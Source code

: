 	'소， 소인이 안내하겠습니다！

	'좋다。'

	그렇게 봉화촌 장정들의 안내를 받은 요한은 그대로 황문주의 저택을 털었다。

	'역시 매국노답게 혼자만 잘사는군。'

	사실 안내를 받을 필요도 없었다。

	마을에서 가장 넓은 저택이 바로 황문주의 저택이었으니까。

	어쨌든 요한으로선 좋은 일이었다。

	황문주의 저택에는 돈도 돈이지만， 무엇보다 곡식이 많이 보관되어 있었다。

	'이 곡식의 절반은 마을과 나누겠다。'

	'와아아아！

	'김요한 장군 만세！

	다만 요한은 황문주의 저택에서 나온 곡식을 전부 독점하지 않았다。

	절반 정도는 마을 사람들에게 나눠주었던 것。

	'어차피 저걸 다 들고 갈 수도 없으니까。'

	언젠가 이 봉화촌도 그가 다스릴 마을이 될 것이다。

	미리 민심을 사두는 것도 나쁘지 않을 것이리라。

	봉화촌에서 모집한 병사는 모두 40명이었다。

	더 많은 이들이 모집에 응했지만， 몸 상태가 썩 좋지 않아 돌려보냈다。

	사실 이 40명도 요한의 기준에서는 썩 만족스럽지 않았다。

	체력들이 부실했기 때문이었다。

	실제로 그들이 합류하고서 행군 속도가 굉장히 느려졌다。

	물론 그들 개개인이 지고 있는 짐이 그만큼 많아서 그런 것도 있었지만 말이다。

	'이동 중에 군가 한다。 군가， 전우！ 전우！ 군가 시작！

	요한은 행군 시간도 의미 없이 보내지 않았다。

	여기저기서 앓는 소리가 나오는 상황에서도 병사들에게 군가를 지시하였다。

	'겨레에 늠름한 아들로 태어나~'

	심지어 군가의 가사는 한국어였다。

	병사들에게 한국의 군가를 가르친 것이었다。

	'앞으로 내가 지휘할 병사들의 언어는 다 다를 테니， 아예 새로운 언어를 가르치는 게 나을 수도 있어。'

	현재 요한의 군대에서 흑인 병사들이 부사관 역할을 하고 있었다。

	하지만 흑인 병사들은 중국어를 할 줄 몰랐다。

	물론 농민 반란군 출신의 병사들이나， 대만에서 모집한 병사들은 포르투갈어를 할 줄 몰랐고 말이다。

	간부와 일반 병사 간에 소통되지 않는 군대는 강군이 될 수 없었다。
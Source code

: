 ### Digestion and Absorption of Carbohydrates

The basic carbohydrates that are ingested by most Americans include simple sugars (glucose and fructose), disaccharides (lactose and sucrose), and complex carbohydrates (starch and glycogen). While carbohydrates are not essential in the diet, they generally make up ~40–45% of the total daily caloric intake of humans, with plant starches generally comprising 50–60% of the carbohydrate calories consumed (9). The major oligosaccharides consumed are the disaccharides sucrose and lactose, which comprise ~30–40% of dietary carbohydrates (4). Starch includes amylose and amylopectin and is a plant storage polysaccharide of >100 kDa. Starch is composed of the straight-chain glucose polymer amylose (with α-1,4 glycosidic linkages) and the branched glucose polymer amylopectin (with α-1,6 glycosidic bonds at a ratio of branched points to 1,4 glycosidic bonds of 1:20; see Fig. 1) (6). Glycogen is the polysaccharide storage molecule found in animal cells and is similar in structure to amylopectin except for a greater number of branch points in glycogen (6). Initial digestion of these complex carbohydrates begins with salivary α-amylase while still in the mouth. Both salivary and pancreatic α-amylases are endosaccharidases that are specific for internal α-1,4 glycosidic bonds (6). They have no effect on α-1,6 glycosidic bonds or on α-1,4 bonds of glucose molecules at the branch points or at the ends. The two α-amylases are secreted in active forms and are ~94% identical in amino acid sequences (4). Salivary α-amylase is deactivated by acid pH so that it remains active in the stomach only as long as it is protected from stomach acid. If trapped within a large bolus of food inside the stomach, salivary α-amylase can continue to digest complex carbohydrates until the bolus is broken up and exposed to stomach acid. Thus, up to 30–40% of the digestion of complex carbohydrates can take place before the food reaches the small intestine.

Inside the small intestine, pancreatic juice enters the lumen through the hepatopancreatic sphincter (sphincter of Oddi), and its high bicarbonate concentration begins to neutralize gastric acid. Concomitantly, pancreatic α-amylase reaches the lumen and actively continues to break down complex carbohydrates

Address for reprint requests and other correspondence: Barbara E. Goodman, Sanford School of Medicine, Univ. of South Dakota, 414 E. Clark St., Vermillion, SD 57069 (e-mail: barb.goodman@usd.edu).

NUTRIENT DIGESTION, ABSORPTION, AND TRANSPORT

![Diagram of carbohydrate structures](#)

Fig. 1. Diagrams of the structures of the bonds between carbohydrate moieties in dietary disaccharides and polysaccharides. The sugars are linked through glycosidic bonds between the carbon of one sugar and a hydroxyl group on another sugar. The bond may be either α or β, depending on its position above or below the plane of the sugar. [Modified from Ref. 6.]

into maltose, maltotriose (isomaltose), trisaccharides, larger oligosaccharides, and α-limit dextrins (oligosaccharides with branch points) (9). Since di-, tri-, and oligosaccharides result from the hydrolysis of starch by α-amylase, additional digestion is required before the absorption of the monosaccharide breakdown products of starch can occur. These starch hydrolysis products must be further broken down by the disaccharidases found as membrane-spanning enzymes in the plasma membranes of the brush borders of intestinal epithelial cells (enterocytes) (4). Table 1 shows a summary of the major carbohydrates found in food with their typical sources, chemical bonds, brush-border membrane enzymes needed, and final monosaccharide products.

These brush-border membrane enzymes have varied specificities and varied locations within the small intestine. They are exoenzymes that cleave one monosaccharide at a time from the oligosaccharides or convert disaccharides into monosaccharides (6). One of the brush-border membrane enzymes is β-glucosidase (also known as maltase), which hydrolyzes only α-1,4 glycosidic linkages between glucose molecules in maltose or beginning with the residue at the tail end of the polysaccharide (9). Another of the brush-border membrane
——————
:: Problem requirements ::
Look through the entries above and say how many lines contain "황문주의", giving nothing but the number.

:: Output ::
4